"I'm sorry," she said kindly. "I can understand, oh, believe me, I can understand how you felt when you gave up the thought of going to India. I've learnt a lot lately; I've had to give up things myself. Life isn't all roses at Greystones, you know!"

He looked down at her.

"We've both lost some of the sparkle out of our eyes, Lucy," he said. "It's the price men and women have to pay for the possession of their own souls."


CHAPTER XI

The Back End

Lucy sat on the bridge that spanned the beck just above the farm. The water had diminished to a thin stream, trickling between the stones; the pools were nearly empty; the moss on the rocks was yellow instead of green. All things looked parched; even the marshes were dry. The summer had been as nearly rainless as a summer can be among the dales and fells.

Lucy's eyes were fixed upon the low grey house before her. The weeds, which grew between its rough slates, were dead; the feathery grasses, that found congenial crannies in the walls, drooped; the garden—a narrow patch between the door and the beck—was already seared by the hand of autumn.

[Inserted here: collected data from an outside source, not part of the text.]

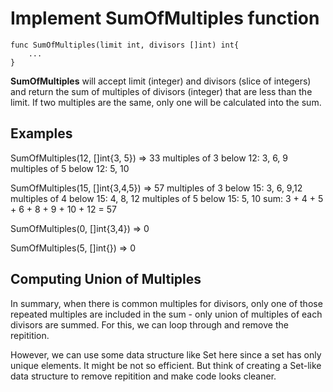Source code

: # Implement SumOfMultiples function
```
func SumOfMultiples(limit int, divisors []int) int{
    ...
}
```
**SumOfMultiples** will accept limit (integer) and divisors (slice of integers) and return the sum of multiples of divisors (integer) that are less than the limit. If two multiples are the same, only one will be calculated into the sum.

## Examples
SumOfMultiples(12, []int{3, 5}) => 33
multiples of 3 below 12: 3, 6, 9
multiples of 5 below 12: 5, 10

SumOfMultiples(15, []int{3,4,5}) => 57
multiples of 3 below 15: 3, 6, 9,12
multiples of 4 below 15: 4, 8, 12
multiples of 5 below 15: 5, 10
sum: 3 + 4 + 5 + 6 + 8 + 9 + 10 + 12 = 57

SumOfMultiples(0, []int{3,4}) => 0

SumOfMultiples(5, []int{}) => 0

## Computing Union of Multiples
In summary, when there is common multiples for divisors, only one of those repeated multiples are included in the sum - only union of multiples of each divisors are summed. 
For this, we can loop through and remove the repitition.

However, we can use some data structure like Set here since a set has only unique elements. It might be not so efficient. But think of creating a Set-like data structure to remove repitition and make code looks cleaner. 

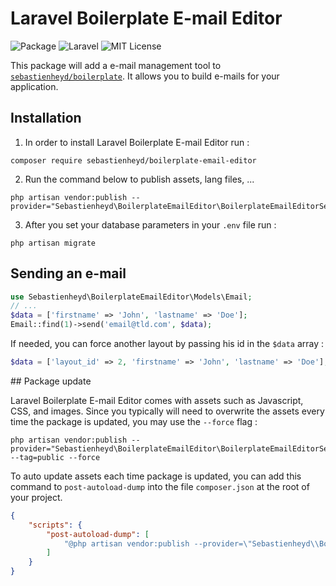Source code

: # Laravel Boilerplate E-mail Editor

![Package](https://img.shields.io/badge/Package-sebastienheyd%2Fboilerplate--email--editor-lightgrey.svg)
![Laravel](https://img.shields.io/badge/Laravel-5.7.x-green.svg)
![MIT License](https://img.shields.io/github/license/sebastienheyd/boilerplate.svg)

This package will add a e-mail management tool to [`sebastienheyd/boilerplate`](https://github.com/sebastienheyd/boilerplate).
It allows you to build e-mails for your application.

## Installation

1. In order to install Laravel Boilerplate E-mail Editor run :

```
composer require sebastienheyd/boilerplate-email-editor
```

2. Run the command below to publish assets, lang files, ...

```
php artisan vendor:publish --provider="Sebastienheyd\BoilerplateEmailEditor\BoilerplateEmailEditorServiceProvider"
```

3. After you set your database parameters in your ```.env``` file run :

```
php artisan migrate
```

## Sending an e-mail

```php
use Sebastienheyd\BoilerplateEmailEditor\Models\Email;
// ...
$data = ['firstname' => 'John', 'lastname' => 'Doe'];
Email::find(1)->send('email@tld.com', $data);
```

If needed, you can force another layout by passing his id in the `$data` array :

```php
$data = ['layout_id' => 2, 'firstname' => 'John', 'lastname' => 'Doe'];
```

## Package update

Laravel Boilerplate E-mail Editor comes with assets such as Javascript, CSS, and images. Since you typically will need to overwrite the assets
every time the package is updated, you may use the ```--force``` flag :

```
php artisan vendor:publish --provider="Sebastienheyd\BoilerplateEmailEditor\BoilerplateEmailEditorServiceProvider" --tag=public --force
```

To auto update assets each time package is updated, you can add this command to `post-autoload-dump` into the 
file `composer.json` at the root of your project.
 

```json
{
    "scripts": {
        "post-autoload-dump": [
            "@php artisan vendor:publish --provider=\"Sebastienheyd\\BoilerplateEmailEditor\\BoilerplateEmailEditorServiceProvider\" --tag=public --force -q"
        ]
    }
}
```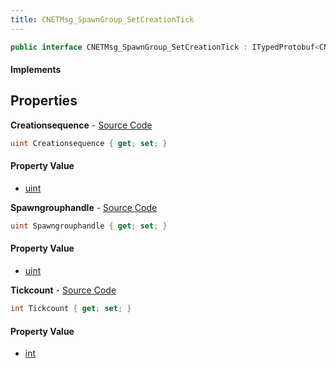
 ```yaml
---
title: CNETMsg_SpawnGroup_SetCreationTick
---
```


```csharp
public interface CNETMsg_SpawnGroup_SetCreationTick : ITypedProtobuf<CNETMsg_SpawnGroup_SetCreationTick>, INativeHandle, INetMessage<CNETMsg_SpawnGroup_SetCreationTick>, IDisposable
```

#### Implements

## Properties

**Creationsequence** - [Source Code](https://github.com/swiftly-solution/swiftlys2/blob/master/managed/src/SwiftlyS2.Generated/Protobufs/Interfaces/CNETMsg_SpawnGroup_SetCreationTick.cs#L24)

```csharp
uint Creationsequence { get; set; }
```

#### Property Value

- [uint](https://learn.microsoft.com/dotnet/api/system.uint32)

**Spawngrouphandle** - [Source Code](https://github.com/swiftly-solution/swiftlys2/blob/master/managed/src/SwiftlyS2.Generated/Protobufs/Interfaces/CNETMsg_SpawnGroup_SetCreationTick.cs#L18)

```csharp
uint Spawngrouphandle { get; set; }
```

#### Property Value

- [uint](https://learn.microsoft.com/dotnet/api/system.uint32)

**Tickcount** - [Source Code](https://github.com/swiftly-solution/swiftlys2/blob/master/managed/src/SwiftlyS2.Generated/Protobufs/Interfaces/CNETMsg_SpawnGroup_SetCreationTick.cs#L21)

```csharp
int Tickcount { get; set; }
```

#### Property Value

- [int](https://learn.microsoft.com/dotnet/api/system.int32)

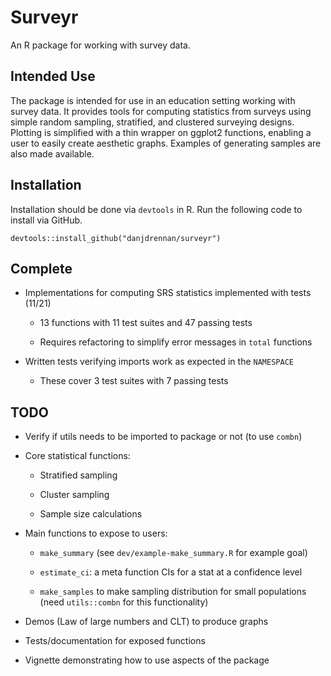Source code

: # Surveyr

An R package for working with survey data.

## Intended Use

The package is intended for use in an education setting working with survey data.
It provides tools for computing statistics from surveys using simple random
sampling, stratified, and clustered surveying designs.
Plotting is simplified with a thin wrapper on ggplot2 functions, enabling a user
to easily create aesthetic graphs.
Examples of generating samples are also made available.


## Installation

Installation should be done via `devtools` in R.
Run the following code to install via GitHub.

```{r}
devtools::install_github("danjdrennan/surveyr")
```

## Complete

* Implementations for computing SRS statistics implemented with tests (11/21)

    - 13 functions with 11 test suites and 47 passing tests
    
    - Requires refactoring to simplify error messages in `total` functions
    
* Written tests verifying imports work as expected in the `NAMESPACE`

    - These cover 3 test suites with 7 passing tests

## TODO

* Verify if utils needs to be imported to package or not (to use `combn`)

* Core statistical functions:

    - Stratified sampling
    
    - Cluster sampling
    
    - Sample size calculations
    
* Main functions to expose to users:

    - `make_summary` (see `dev/example-make_summary.R` for example goal)
    
    - `estimate_ci`: a meta function CIs for a stat at a confidence level
    
    - `make_samples` to make sampling distribution for small populations
    (need `utils::combn` for this functionality)
    
* Demos (Law of large numbers and CLT) to produce graphs

* Tests/documentation for exposed functions

* Vignette demonstrating how to use aspects of the package
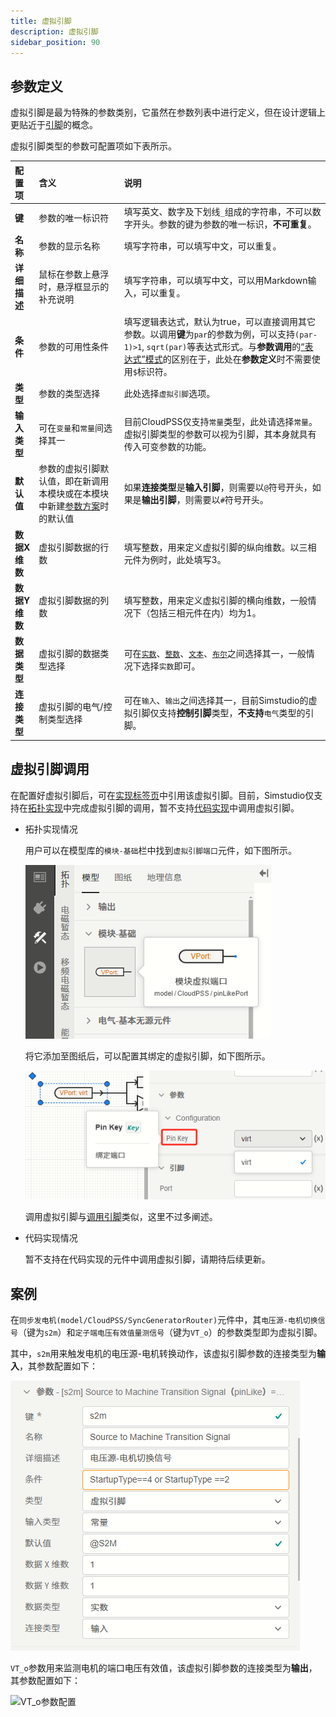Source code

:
```yaml
---
title: 虚拟引脚
description: 虚拟引脚
sidebar_position: 90
---
```


## 参数定义

虚拟引脚是最为特殊的参数类别，它虽然在参数列表中进行定义，但在设计逻辑上更贴近于[引脚](../../pins-list/index.md)的概念。

虚拟引脚类型的参数可配置项如下表所示。

| 配置项 | 含义 | 说明 |
| :--- | :--- | :--- | 
| **键** | 参数的唯一标识符 | 填写英文、数字及下划线```_```组成的字符串，不可以数字开头。参数的键为参数的唯一标识，**不可重复**。 | 
| **名称** | 参数的显示名称 | 填写字符串，可以填写中文，可以重复。 | 
| **详细描述** | 鼠标在参数上悬浮时，悬浮框显示的补充说明 | 填写字符串，可以填写中文，可以用Markdown输入，可以重复。 |
| **条件** | 参数的可用性条件 | 填写逻辑表达式，默认为true，可以直接调用其它参数。以调用**键**为```par```的参数为例，可以支持``` (par-1)>1 ```, ```sqrt(par)```等表达式形式。与**参数调用**的[“表达式”模式](../../../parameterSystem/index.md#表达式模式)的区别在于，此处在**参数定义**时不需要使用```$```标识符。 |
| **类型** | 参数的类型选择 | 此处选择```虚拟引脚```选项。 |
| **输入类型** | 可在```变量```和```常量```间选择其一 | 目前CloudPSS仅支持```常量```类型，此处请选择```常量```。虚拟引脚类型的参数可以视为引脚，其本身就具有传入可变参数的功能。 |
| **默认值** | 参数的虚拟引脚默认值，即在新调用本模块或在本模块中新建[参数方案](../../../parameterCalculate/index.md)时的默认值 | 如果**连接类型**是**输入引脚**，则需要以```@```符号开头，如果是**输出引脚**，则需要以```#```符号开头。 |
| **数据X维数** | 虚拟引脚数据的行数 | 填写整数，用来定义虚拟引脚的纵向维数。以三相元件为例时，此处填写3。 |
| **数据Y维数** | 虚拟引脚数据的列数 | 填写整数，用来定义虚拟引脚的横向维数，一般情况下（包括三相元件在内）均为1。 |
| **数据类型** | 虚拟引脚的数据类型选择 | 可在[```实数```](#实数)、[```整数```](#整数)、[```文本```](#文本)、[```布尔```](#布尔)之间选择其一，一般情况下选择```实数```即可。|
| **连接类型** | 虚拟引脚的电气/控制类型选择 | 可在```输入```、```输出```之间选择其一，目前Simstudio的虚拟引脚仅支持**控制引脚**类型，**不支持**```电气```类型的引脚。|

## 虚拟引脚调用

在配置好虚拟引脚后，可在[实现标签页](../../../../workbench/function/design/index.md)中引用该虚拟引脚。目前，Simstudio仅支持在[拓扑实现](../../../../workbench/function/design/index.md#拓扑实现界面默认界面)中完成虚拟引脚的调用，暂不支持[代码实现](../../../../workbench/function/design/index.md#代码实现界面)中调用虚拟引脚。

- 拓扑实现情况

    用户可以在模型库的```模块-基础```栏中找到```虚拟引脚端口```元件，如下图所示。

    ![虚拟引脚端口](image.png)

    将它添加至图纸后，可以配置其绑定的虚拟引脚，如下图所示。

    ![绑定虚拟引脚](image-1.png)

    调用虚拟引脚与[调用引脚](../../pins-list/index.md#拓扑实现)类似，这里不过多阐述。

- 代码实现情况

    暂不支持在代码实现的元件中调用虚拟引脚，请期待后续更新。


## 案例

在```同步发电机(model/CloudPSS/SyncGeneratorRouter)```元件中，其```电压源-电机切换信号```（键为```s2m```）和```定子端电压有效值量测信号```（键为```VT_o```）的参数类型即为虚拟引脚。

其中，```s2m```用来触发电机的电压源-电机转换动作，该虚拟引脚参数的连接类型为**输入**，其参数配置如下：

![s2m参数配置](image-2.png)

```VT_o```参数用来监测电机的端口电压有效值，该虚拟引脚参数的连接类型为**输出**，其参数配置如下：

![VT_o参数配置](image-3.png)
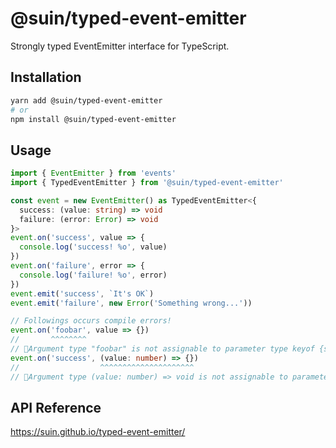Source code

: # @suin/typed-event-emitter

Strongly typed EventEmitter interface for TypeScript.

## Installation

```bash
yarn add @suin/typed-event-emitter
# or
npm install @suin/typed-event-emitter
```

## Usage

```typescript
import { EventEmitter } from 'events'
import { TypedEventEmitter } from '@suin/typed-event-emitter'

const event = new EventEmitter() as TypedEventEmitter<{
  success: (value: string) => void
  failure: (error: Error) => void
}>
event.on('success', value => {
  console.log('success! %o', value)
})
event.on('failure', error => {
  console.log('failure! %o', error)
})
event.emit('success', `It's OK`)
event.emit('failure', new Error('Something wrong...'))

// Followings occurs compile errors!
event.on('foobar', value => {})
//       ^^^^^^^^
// 🚫Argument type "foobar" is not assignable to parameter type keyof {success: (value: string) => void, failure: (error: Error) => void}
event.on('success', (value: number) => {})
//                  ^^^^^^^^^^^^^^^^^^^^^
// 🚫Argument type (value: number) => void is not assignable to parameter type {success: (value: string) => void, failure: (error: Error) => void}["success"]
```

## API Reference

https://suin.github.io/typed-event-emitter/
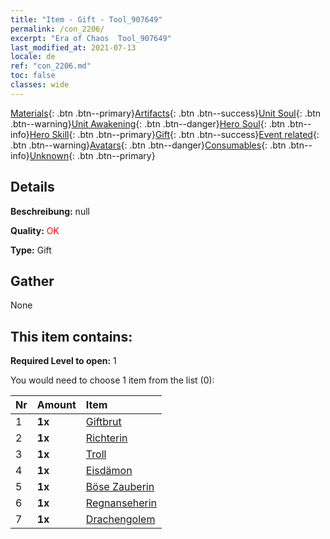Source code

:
 ```yaml
---
title: "Item - Gift - Tool_907649"
permalink: /con_2206/
excerpt: "Era of Chaos  Tool_907649"
last_modified_at: 2021-07-13
locale: de
ref: "con_2206.md"
toc: false
classes: wide
---
```

 [Materials](/ItemsDE/){: .btn .btn--primary}[Artifacts](/ItemsDE/Artifacts/){: .btn .btn--success}[Unit Soul](/ItemsDE/UnitSoul/){: .btn .btn--warning}[Unit Awakening](/ItemsDE/UnitAwakening/){: .btn .btn--danger}[Hero Soul](/ItemsDE/HeroSoul/){: .btn .btn--info}[Hero Skill](/ItemsDE/HeroSkill/){: .btn .btn--primary}[Gift](/ItemsDE/Gift/){: .btn .btn--success}[Event related](/ItemsDE/Events/){: .btn .btn--warning}[Avatars](/ItemsDE/Avatars/){: .btn .btn--danger}[Consumables](/ItemsDE/Consumables/){: .btn .btn--info}[Unknown](/ItemsDE/Unknown/){: .btn .btn--primary}

## Details
 **Beschreibung:** null

 **Quality:** <span style="color: #FF0000">OK</span>

 **Type:** Gift

## Gather

  None

## This item contains:

 **Required Level to open:** 1

 You would need to choose 1 item from the list (0):

  | Nr | Amount |     Item    |
  |:---|:-------|:------------|
  | 1 |  **1x** | [Giftbrut](/ItemsDE/unt_234/) |  | 
  | 2 |  **1x** | [Richterin](/ItemsDE/unt_198/) |  | 
  | 3 |  **1x** | [Troll](/ItemsDE/unt_225/) |  | 
  | 4 |  **1x** | [Eisdämon](/ItemsDE/unt_269/) |  | 
  | 5 |  **1x** | [Böse Zauberin](/ItemsDE/unt_252/) |  | 
  | 6 |  **1x** | [Regnanseherin](/ItemsDE/unt_279/) |  | 
  | 7 |  **1x** | [Drachengolem](/ItemsDE/unt_243/) |  |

But that which Lucy's eyes beheld was not the Greystones of to-day, gilded by the westering sun, but the Greystones of the days to come, swept by the rain, beaten by winds, or wreathed round and round by the whirling white sheets of a snow-storm.

In a few weeks' time winter would be here; long, wild nights would follow short, wild days; the sun would be blotted out, or rise above the mountain rampart for a few hours, roll across the dale like a red wheel, and plunge down behind another mountain rampart amid lurid mists, or smoky clouds.